• The problem: Those lines of the material below that fall between its first line and the line with "c) La polaridad  5’", both included, are to be repeated exactly.

• Dataset:
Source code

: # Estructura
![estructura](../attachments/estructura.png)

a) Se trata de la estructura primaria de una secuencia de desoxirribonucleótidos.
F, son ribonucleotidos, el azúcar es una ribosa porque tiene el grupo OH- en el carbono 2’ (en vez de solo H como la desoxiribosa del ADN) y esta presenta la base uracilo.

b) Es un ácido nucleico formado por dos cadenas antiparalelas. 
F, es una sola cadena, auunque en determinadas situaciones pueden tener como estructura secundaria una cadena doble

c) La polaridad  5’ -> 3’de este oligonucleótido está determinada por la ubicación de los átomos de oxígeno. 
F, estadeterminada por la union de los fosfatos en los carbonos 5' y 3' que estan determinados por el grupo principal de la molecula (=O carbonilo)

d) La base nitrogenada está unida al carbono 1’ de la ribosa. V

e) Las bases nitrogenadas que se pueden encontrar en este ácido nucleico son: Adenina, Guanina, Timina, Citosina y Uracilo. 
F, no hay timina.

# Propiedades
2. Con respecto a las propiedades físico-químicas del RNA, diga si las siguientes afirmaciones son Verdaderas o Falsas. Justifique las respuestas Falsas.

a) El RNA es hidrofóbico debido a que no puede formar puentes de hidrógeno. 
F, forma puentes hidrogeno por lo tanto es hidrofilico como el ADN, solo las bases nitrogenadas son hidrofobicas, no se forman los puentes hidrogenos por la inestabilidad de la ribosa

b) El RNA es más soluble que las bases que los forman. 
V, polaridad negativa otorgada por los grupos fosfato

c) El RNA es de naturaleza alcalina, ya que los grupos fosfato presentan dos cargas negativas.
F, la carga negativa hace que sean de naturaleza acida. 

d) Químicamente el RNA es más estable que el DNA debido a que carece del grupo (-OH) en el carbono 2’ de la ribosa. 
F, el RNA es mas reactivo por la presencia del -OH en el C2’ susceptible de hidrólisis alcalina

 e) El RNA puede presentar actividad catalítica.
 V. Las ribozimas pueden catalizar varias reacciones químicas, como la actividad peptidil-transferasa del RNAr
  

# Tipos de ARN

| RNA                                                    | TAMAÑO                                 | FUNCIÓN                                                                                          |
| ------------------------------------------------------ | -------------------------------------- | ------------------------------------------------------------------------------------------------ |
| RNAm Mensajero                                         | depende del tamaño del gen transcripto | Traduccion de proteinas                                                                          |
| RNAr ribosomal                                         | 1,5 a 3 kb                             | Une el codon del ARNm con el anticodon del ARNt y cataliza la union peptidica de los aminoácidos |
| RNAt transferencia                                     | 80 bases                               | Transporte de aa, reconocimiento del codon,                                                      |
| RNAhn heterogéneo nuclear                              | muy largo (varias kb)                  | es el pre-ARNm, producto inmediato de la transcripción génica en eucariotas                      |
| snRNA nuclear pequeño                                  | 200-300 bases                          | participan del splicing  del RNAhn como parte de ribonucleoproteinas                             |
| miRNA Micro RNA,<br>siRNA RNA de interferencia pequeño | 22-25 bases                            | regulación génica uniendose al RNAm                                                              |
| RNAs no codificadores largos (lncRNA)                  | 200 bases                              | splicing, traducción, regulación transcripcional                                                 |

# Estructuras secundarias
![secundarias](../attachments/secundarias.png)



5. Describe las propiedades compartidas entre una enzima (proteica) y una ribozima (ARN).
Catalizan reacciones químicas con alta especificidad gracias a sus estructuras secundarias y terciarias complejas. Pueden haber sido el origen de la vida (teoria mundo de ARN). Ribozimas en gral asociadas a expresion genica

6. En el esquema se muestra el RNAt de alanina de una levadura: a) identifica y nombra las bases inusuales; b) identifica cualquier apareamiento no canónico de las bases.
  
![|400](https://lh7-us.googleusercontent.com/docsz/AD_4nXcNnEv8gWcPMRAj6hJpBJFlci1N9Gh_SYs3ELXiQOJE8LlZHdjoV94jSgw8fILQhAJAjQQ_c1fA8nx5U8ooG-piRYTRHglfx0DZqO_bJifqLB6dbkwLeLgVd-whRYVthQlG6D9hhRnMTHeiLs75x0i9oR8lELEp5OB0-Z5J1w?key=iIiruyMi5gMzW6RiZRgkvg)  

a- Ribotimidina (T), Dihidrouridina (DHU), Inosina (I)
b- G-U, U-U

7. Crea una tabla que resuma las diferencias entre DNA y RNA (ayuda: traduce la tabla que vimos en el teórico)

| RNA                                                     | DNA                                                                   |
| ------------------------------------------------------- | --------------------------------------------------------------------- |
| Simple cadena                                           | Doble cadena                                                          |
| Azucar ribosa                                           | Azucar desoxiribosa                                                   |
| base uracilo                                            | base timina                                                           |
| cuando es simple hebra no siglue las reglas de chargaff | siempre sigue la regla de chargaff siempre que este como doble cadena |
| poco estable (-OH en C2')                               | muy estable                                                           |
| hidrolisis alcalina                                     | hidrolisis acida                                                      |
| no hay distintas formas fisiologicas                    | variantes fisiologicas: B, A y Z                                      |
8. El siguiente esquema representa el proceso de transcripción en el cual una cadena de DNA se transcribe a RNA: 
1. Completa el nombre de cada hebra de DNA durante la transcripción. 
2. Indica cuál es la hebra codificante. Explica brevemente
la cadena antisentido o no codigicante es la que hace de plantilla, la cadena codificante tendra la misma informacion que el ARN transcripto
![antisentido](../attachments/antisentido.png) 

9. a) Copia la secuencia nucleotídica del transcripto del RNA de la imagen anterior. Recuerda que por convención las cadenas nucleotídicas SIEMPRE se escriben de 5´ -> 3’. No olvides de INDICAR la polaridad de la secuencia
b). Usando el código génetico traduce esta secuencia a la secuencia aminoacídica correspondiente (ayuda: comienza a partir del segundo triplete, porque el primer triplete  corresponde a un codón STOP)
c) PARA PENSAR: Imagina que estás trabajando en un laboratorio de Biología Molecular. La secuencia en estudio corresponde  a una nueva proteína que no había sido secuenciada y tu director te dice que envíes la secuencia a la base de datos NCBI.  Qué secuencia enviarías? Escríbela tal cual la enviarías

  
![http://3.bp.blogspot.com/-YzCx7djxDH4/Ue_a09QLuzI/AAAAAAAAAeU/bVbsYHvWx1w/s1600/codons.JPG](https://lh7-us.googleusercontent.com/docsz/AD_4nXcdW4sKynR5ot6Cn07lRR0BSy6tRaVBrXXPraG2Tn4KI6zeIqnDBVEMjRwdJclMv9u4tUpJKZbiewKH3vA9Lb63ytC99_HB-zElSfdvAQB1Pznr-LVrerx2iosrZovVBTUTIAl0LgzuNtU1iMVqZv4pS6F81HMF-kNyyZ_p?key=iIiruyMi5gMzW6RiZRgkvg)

• Solution:
Source code

: # Estructura
![estructura](../attachments/estructura.png)

a) Se trata de la estructura primaria de una secuencia de desoxirribonucleótidos.
F, son ribonucleotidos, el azúcar es una ribosa porque tiene el grupo OH- en el carbono 2’ (en vez de solo H como la desoxiribosa del ADN) y esta presenta la base uracilo.

b) Es un ácido nucleico formado por dos cadenas antiparalelas. 
F, es una sola cadena, auunque en determinadas situaciones pueden tener como estructura secundaria una cadena doble

c) La polaridad  5’ -> 3’de este oligonucleótido está determinada por la ubicación de los átomos de oxígeno. 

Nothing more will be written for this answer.